WHAT YOU WILL DO →
Could you retype the material, starting at its first line and ending with the line holding "to override it", and keep the pictures out?

THE RECORDS →
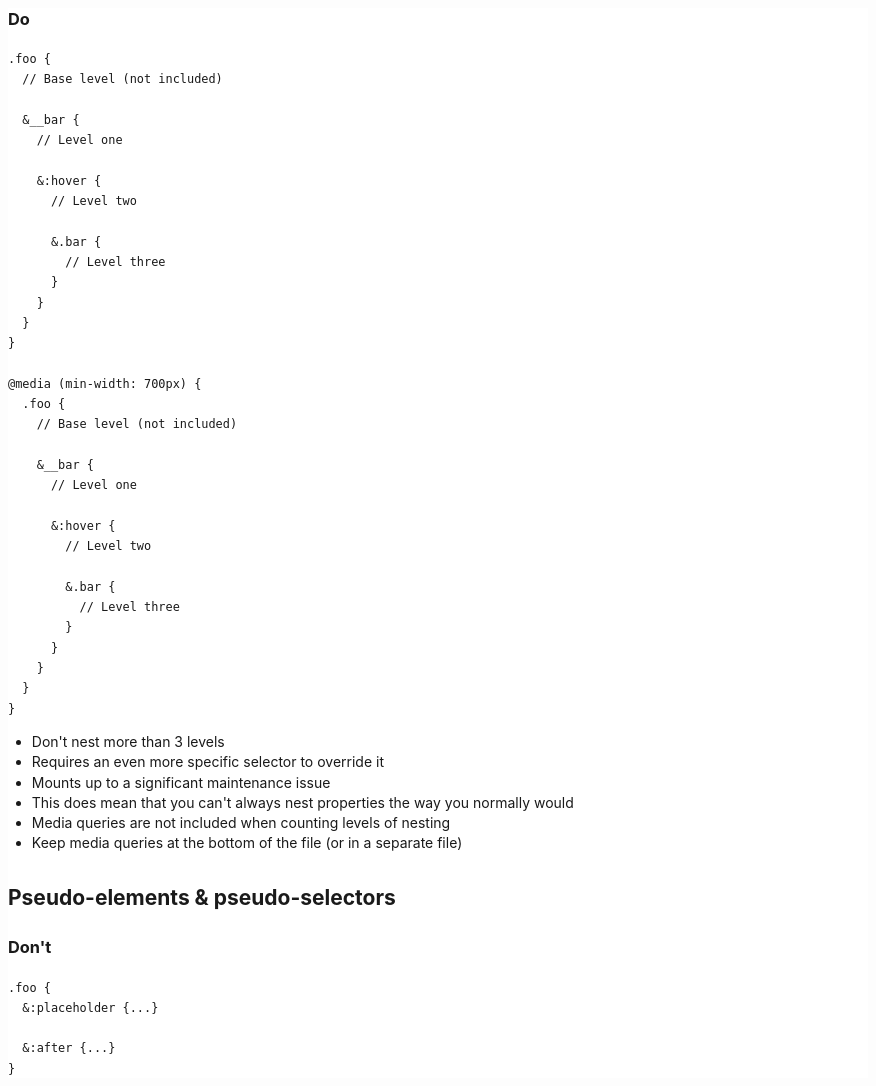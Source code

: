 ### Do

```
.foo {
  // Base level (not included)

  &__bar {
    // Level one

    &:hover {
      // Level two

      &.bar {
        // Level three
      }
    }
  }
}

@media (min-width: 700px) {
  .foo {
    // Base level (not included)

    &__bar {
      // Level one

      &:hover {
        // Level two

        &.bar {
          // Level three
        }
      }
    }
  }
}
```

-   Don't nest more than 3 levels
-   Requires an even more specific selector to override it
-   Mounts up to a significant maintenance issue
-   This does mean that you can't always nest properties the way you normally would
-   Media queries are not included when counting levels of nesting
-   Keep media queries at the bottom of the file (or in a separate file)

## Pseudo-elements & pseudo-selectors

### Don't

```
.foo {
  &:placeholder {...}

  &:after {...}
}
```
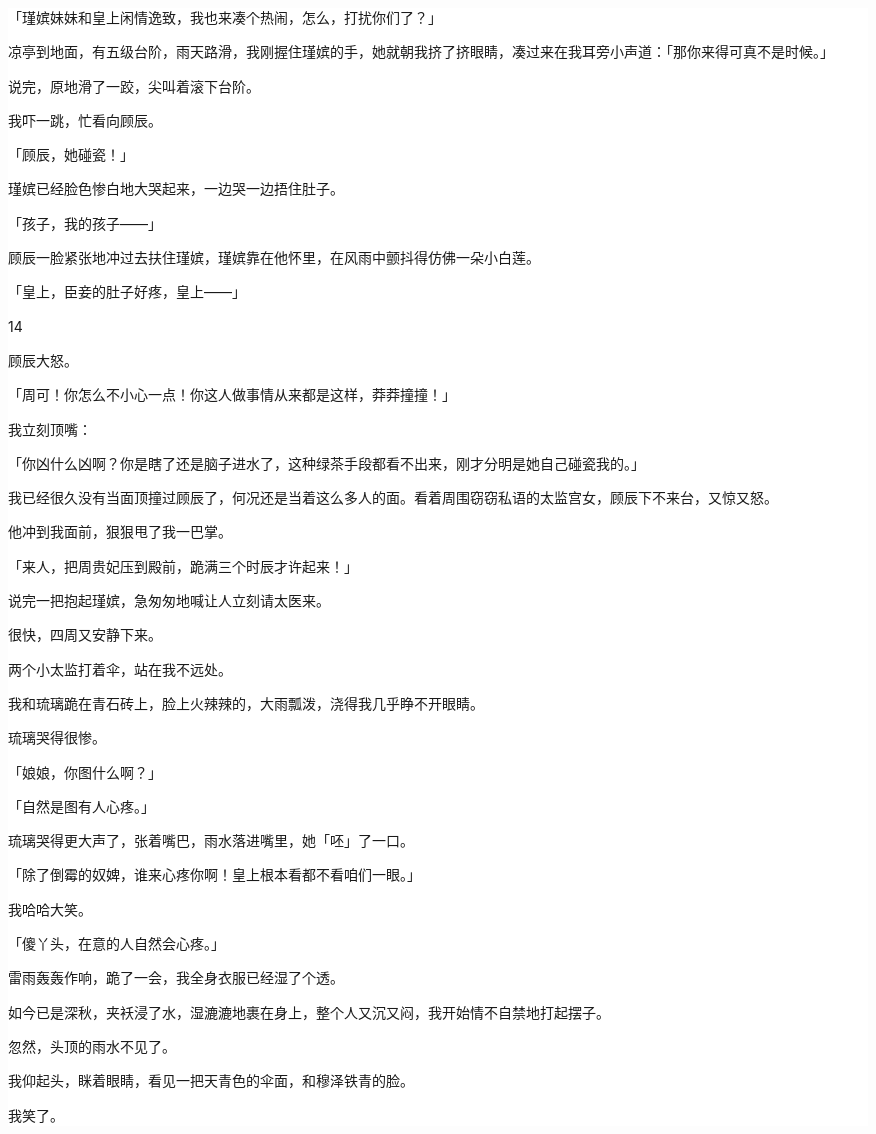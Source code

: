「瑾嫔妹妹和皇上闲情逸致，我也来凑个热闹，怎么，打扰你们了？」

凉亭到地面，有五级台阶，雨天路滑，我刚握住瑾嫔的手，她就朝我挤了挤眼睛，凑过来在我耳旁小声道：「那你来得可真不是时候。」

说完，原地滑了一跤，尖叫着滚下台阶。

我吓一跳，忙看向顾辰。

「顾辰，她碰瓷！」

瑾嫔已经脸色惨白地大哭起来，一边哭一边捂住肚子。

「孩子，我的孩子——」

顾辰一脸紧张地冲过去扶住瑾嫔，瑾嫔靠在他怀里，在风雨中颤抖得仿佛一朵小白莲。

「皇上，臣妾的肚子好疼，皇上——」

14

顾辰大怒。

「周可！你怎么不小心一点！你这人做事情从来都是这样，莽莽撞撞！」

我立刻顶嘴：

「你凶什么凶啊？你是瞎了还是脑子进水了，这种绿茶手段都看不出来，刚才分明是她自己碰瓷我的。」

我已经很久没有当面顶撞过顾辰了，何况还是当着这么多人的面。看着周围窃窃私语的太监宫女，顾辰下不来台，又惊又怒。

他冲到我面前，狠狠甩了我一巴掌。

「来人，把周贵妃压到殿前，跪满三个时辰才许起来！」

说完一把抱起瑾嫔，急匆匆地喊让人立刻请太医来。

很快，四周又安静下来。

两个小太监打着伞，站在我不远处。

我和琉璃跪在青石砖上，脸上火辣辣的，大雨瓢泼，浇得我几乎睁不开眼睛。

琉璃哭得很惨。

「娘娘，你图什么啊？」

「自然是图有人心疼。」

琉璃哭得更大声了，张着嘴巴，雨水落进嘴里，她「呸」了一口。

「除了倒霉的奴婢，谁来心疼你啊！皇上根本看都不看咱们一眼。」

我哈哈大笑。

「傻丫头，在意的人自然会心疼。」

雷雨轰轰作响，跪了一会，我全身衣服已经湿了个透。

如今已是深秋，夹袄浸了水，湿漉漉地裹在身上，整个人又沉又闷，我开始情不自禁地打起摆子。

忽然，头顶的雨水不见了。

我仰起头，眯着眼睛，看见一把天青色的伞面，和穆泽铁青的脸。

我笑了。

EXPECTED ANSWER →
Source code

: ### Do

```
.foo {
  // Base level (not included)

  &__bar {
    // Level one

    &:hover {
      // Level two

      &.bar {
        // Level three
      }
    }
  }
}

@media (min-width: 700px) {
  .foo {
    // Base level (not included)

    &__bar {
      // Level one

      &:hover {
        // Level two

        &.bar {
          // Level three
        }
      }
    }
  }
}
```

-   Don't nest more than 3 levels
-   Requires an even more specific selector to override it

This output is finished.